(Data records Opens)

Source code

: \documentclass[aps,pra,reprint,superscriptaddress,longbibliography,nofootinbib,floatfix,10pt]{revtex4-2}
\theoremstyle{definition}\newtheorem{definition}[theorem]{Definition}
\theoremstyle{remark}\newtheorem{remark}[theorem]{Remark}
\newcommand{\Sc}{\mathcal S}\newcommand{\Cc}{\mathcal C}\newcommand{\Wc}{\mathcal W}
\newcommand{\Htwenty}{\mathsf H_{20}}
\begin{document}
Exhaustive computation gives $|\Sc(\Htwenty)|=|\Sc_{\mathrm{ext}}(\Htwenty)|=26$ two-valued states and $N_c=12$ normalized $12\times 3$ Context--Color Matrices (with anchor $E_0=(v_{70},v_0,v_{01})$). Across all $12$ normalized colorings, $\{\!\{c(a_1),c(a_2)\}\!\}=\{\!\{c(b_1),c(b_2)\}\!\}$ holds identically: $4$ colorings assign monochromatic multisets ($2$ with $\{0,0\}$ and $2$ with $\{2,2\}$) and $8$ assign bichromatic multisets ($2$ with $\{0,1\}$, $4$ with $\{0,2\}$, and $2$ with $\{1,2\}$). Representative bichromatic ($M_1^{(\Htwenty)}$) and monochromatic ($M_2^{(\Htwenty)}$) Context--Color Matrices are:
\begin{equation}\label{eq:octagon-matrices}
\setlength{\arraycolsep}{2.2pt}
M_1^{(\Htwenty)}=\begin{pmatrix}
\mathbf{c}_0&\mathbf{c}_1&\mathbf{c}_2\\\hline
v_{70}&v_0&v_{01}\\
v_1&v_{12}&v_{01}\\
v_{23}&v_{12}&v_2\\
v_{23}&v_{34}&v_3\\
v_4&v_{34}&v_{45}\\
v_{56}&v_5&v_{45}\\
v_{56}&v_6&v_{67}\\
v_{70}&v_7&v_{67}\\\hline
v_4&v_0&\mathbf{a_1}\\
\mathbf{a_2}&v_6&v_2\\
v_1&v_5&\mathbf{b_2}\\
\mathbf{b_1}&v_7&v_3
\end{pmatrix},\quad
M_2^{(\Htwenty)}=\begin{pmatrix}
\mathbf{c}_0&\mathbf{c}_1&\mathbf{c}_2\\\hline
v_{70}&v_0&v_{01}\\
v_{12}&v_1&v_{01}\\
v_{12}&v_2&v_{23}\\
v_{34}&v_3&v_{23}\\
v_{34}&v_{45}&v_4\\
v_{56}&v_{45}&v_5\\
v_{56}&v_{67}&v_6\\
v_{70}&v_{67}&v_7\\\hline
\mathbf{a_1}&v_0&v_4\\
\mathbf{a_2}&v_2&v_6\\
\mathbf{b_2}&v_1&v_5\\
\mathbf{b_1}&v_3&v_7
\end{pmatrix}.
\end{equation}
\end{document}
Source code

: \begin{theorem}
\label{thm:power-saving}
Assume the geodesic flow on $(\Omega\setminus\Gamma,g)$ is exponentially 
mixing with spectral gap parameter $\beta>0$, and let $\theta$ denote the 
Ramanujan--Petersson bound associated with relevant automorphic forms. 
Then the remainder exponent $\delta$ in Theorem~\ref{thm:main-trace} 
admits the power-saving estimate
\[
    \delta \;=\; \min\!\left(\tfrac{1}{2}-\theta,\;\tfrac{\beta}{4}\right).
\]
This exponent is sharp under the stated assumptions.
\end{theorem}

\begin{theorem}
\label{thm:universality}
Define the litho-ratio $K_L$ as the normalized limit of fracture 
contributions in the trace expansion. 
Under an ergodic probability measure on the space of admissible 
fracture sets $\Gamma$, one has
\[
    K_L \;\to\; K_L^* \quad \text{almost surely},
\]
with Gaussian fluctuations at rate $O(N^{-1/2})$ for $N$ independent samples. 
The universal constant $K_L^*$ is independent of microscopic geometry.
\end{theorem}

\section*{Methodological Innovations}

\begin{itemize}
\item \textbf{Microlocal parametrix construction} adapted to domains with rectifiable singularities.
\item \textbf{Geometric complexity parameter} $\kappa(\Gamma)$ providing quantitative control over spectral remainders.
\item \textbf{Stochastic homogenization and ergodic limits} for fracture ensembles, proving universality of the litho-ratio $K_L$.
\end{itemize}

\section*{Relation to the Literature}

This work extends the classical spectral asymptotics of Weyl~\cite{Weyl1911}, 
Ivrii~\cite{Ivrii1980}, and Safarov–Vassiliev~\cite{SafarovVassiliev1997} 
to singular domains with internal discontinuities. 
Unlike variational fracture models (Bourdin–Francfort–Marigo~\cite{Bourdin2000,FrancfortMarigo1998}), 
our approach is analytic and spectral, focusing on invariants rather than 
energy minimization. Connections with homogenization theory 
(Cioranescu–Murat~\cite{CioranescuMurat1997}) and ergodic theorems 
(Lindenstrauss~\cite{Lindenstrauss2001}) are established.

(Data records Closes)
(Data records Opens)

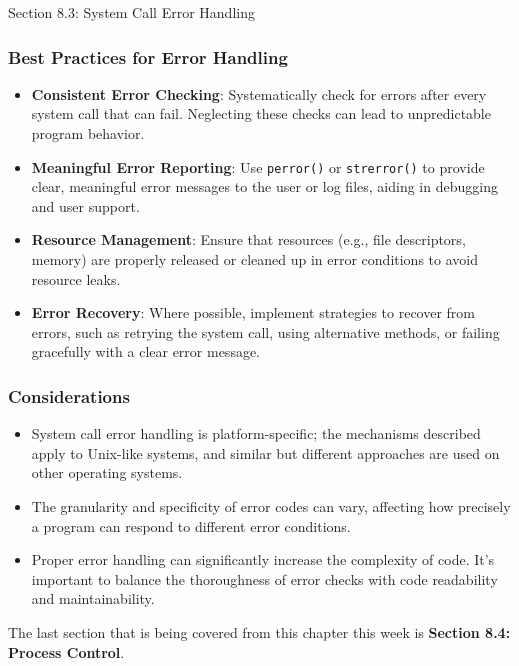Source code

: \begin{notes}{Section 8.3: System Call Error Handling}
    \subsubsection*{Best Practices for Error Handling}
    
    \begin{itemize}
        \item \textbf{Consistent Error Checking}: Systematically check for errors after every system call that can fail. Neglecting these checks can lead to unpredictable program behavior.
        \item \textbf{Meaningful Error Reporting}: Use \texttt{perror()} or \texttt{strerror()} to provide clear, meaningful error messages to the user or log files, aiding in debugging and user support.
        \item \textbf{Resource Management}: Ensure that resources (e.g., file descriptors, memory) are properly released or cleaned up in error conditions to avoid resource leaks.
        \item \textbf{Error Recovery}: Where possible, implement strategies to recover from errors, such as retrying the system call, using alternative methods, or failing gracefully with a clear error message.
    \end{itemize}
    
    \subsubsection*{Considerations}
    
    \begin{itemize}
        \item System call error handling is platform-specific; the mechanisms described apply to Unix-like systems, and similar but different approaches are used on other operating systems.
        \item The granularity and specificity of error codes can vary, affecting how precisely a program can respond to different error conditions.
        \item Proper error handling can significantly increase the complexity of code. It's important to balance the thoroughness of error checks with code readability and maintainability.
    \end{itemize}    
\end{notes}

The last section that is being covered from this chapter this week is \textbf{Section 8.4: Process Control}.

(Data records Closes)
(Data records Opens)

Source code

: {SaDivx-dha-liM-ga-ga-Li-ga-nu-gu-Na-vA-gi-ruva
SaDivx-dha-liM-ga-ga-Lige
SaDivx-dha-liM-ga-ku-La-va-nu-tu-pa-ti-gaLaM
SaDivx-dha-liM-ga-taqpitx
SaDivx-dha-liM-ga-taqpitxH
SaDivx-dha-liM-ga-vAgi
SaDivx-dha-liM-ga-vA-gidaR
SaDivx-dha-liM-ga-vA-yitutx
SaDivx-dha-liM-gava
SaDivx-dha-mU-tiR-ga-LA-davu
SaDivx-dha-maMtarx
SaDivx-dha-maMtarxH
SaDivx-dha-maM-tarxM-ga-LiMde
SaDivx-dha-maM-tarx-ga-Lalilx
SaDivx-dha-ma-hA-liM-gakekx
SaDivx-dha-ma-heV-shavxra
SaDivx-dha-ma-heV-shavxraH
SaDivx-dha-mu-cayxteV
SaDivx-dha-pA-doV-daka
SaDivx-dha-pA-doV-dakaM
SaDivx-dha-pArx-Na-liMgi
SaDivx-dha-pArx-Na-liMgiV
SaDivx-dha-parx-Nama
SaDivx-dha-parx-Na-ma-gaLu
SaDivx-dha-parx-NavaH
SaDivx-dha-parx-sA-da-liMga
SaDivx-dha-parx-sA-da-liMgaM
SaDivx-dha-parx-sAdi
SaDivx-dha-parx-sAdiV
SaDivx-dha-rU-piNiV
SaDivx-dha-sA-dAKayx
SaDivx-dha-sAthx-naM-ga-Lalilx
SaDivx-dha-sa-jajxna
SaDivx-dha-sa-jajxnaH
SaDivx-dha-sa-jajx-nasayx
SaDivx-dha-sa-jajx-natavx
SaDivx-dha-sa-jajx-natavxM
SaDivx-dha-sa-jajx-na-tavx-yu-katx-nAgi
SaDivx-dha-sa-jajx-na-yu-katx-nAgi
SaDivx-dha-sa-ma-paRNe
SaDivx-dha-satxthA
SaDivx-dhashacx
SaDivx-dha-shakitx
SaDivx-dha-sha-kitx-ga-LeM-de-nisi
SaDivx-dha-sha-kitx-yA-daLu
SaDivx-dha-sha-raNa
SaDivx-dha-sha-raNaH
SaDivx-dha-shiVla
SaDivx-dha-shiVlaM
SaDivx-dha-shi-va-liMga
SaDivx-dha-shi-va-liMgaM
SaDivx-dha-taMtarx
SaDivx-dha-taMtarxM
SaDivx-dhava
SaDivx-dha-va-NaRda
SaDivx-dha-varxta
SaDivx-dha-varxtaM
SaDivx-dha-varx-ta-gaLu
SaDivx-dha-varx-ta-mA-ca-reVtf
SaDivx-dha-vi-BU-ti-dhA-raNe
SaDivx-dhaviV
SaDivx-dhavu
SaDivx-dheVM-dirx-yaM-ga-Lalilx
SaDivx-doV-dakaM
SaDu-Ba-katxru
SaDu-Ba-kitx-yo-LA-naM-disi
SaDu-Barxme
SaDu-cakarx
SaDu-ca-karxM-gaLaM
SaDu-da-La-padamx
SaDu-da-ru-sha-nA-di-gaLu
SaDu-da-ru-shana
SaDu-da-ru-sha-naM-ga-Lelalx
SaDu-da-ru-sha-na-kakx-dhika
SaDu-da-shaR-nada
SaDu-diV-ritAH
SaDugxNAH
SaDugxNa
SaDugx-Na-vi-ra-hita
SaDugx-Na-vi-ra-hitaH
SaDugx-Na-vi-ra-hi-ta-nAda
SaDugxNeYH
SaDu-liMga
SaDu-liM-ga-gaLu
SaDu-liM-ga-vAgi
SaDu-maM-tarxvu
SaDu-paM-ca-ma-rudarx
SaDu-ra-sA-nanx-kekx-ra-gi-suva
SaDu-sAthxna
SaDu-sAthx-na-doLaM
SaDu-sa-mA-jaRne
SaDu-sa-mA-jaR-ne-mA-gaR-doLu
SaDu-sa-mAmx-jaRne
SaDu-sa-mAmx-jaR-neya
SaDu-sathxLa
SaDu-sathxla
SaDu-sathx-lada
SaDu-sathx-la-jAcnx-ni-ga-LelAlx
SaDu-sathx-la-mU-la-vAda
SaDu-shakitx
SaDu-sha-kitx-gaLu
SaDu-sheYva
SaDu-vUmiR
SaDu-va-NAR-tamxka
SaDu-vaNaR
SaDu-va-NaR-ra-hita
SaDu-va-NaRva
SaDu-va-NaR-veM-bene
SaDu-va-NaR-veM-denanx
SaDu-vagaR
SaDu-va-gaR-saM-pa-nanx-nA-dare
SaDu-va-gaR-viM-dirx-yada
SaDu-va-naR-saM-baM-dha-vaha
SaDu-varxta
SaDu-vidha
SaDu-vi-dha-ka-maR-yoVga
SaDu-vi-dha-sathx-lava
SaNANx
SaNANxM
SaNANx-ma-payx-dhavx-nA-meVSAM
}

(Data records Closes)

» **Task item**:
Go over the data and return every line that includes the word "different".

» **Solved exercise**:
        \item System call error handling is platform-specific; the mechanisms described apply to Unix-like systems, and similar but different approaches are used on other operating systems.
        \item The granularity and specificity of error codes can vary, affecting how precisely a program can respond to different error conditions.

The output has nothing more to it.